Duduk perkaranya secara singkat sebagai berikut:
Pedro Clygnett selanjutnya disebut Clygnett meminjam uang dari Bataafse Petrolium Maatschappy selanjutnya disebut: B.P.M. dan sebagai jaminan ia telah menyerahkan hak miliknya atas sebuah mobil. Mobil tersebut tetap ada dalam penguasaan Clygnett, tetapi selanjutnya bukan sebagai pemilik tetapi sebagai peminjam pakai. Jadi ada penyerahan secara constitutum possessorium. Dalam perjanjian disepakati, bahwa pinjam pakai itu akan diakhiri antara lain, kalau Clygnett wanprestasi dan dalam hal demikian Clygnett wajib untuk menyerahkan mobil tersebut kepada B.P.M. Ketika Clygnett benar-benar wanprestasi, maka pihak B.P.M. mengakhiri perjanjian pinjam pakai tersebut di atas dan menuntut penyerahan mobil jaminan, yang ditolak oleh pihak Clygnett dengan mengemukakan sebagai alasan, bahwa mobil tersebut bukan milik B.P.M. dan perjanjian yang ditutup antara mereka adalah perjanjian gadai. Karena mobil jaminan tetap dibiarkan dalam penguasaan dirinya, maka perjanjian gadai itu adalah batal. Ketika perkara itu sampai pada Hooggerechtshof Batavia, maka HGH menolak alasan Clygnett dan mengatakan, bahwa perjanjian penjaminan Itu adalah suatu penyerahan hak milik secara kepercayaan atau fidusia yang sah. Sejak keputusan tersebut, fidusia mendapatkan pengakuannya secara jelas dalam yurisprudensi di Indonesia.

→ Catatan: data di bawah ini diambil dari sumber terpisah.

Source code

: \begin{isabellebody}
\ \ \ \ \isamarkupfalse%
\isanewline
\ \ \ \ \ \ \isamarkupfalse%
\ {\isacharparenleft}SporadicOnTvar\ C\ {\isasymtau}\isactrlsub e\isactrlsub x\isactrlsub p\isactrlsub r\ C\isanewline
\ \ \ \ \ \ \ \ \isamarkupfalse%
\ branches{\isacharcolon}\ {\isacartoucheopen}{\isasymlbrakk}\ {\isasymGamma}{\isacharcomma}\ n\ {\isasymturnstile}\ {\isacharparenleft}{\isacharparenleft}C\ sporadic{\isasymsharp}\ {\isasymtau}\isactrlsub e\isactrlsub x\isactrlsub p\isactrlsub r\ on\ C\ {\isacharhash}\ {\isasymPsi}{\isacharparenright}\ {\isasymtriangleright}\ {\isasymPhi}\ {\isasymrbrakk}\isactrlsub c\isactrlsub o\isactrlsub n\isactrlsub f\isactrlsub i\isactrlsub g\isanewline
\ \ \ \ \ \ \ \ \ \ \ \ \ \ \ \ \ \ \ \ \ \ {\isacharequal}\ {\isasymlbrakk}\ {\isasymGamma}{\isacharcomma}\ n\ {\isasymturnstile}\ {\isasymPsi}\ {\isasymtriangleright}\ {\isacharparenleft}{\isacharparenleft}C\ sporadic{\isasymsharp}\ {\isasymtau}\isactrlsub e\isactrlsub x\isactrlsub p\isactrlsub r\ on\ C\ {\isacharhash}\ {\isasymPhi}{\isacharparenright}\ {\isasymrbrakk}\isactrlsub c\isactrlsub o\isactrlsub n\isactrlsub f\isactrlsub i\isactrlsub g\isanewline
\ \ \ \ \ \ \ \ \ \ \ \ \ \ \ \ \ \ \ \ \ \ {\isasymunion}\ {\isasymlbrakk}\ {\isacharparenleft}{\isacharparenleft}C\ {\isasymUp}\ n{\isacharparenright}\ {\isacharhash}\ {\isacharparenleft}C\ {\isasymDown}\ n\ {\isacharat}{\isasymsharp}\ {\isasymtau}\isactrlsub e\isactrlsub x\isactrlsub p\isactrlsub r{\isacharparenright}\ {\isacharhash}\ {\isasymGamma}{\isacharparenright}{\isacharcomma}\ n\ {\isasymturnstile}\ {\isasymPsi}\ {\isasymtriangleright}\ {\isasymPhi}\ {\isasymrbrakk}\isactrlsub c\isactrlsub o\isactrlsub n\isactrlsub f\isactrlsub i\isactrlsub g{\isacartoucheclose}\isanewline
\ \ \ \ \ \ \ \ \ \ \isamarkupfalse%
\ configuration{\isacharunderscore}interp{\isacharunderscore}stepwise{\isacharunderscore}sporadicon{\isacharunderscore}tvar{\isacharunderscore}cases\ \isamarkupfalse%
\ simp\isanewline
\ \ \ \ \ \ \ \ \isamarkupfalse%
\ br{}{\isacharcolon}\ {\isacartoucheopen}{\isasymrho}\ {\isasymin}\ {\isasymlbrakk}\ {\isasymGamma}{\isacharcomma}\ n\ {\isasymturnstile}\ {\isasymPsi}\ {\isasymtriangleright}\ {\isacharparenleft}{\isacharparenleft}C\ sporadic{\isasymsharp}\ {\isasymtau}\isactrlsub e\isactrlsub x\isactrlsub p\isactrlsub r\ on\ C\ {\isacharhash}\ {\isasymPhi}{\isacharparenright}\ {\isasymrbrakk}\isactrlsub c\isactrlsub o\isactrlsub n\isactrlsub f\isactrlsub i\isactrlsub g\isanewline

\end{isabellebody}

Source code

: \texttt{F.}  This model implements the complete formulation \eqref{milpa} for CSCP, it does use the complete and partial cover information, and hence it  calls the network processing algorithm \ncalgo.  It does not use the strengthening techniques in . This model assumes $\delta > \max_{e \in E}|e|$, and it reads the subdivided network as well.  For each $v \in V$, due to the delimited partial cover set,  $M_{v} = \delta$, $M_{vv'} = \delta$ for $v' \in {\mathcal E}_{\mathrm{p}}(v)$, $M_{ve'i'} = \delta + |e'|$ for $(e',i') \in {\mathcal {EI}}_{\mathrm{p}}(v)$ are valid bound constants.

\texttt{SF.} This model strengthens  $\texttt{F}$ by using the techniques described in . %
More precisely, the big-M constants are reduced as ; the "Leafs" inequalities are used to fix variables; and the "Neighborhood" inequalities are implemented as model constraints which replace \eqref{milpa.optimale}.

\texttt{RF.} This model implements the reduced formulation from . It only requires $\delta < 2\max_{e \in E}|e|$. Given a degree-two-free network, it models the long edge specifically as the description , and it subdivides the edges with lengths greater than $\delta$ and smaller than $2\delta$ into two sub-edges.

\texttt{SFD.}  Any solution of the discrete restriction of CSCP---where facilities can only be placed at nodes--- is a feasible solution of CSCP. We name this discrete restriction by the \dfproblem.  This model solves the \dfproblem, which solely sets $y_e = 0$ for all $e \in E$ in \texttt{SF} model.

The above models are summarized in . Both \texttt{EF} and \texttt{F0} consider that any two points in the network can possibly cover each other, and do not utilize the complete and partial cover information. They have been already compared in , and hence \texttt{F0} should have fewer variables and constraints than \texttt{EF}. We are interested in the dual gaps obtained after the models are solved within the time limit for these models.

Sejak ada putusan B.P.M. tersebut, semakin banyak putusan pengadilan baik pada Mahkamah Agung di zaman Hindia Belanda (HGH) maupun Mahkamah Agung dan juga pengadilan di bawahnya di zaman Indonesia merdeka yang telah mengikuti putusan B.P.M. tersebut. Berikut beberapa putusan pengadilan yang telah mengakui adanya lembaga fidusia yaitu:
Bahwa dalam praktik sehari-hari lembaga fidusia ternyata telah memberikan peranan penting dalam perkembangan perekonomian, terutama dalam menjamin pemberian kredit yang ada. Dalam pelaksanaannya, fidusia tidak hanya dipergunakan untuk menjamin kredit-kredit, melainkan juga untuk menjamin pelunasan suatu jual beli yang dilakukan tidak secara tunai.
Walupun lembaga fidusia telah menjadi jalan keluar sebagai jaminan kredit berupa benda bergerak di samping gadai, tetapi dalam pelaksanaannya masih menimbulkan persoalan yang baru, misalnya: terhadap jaminan fidusia yang tidak didaftarkan, terdapat celah bagi pemberi fidusia untuk menjaminkan benda yang telah dibebani fidusia tersebut kepada pihak lain tanpa sepengetahuan penerima fidusia. Selain itu pada umumnya benda yang menjadi objek jaminan fidusia hanya terbatas pada benda bergerak yang terdiri dari benda dalam persediaan (inventory), benda dagangan, piutang, peralatan mesin dan kendaraan bermotor. Sementara berdasarkan perkembangan yang ada, objek jaminan fidusia bisa saja meliputi pada benda tidak bergerak yang tidak dapat dibebani hak tanggungan. Dengan adanya persoalan tersebut, maka dibentuklah Undang-Undang Republik Indonesia Nomor 42 Tahun 1999 tentang Jaminan Fidusia.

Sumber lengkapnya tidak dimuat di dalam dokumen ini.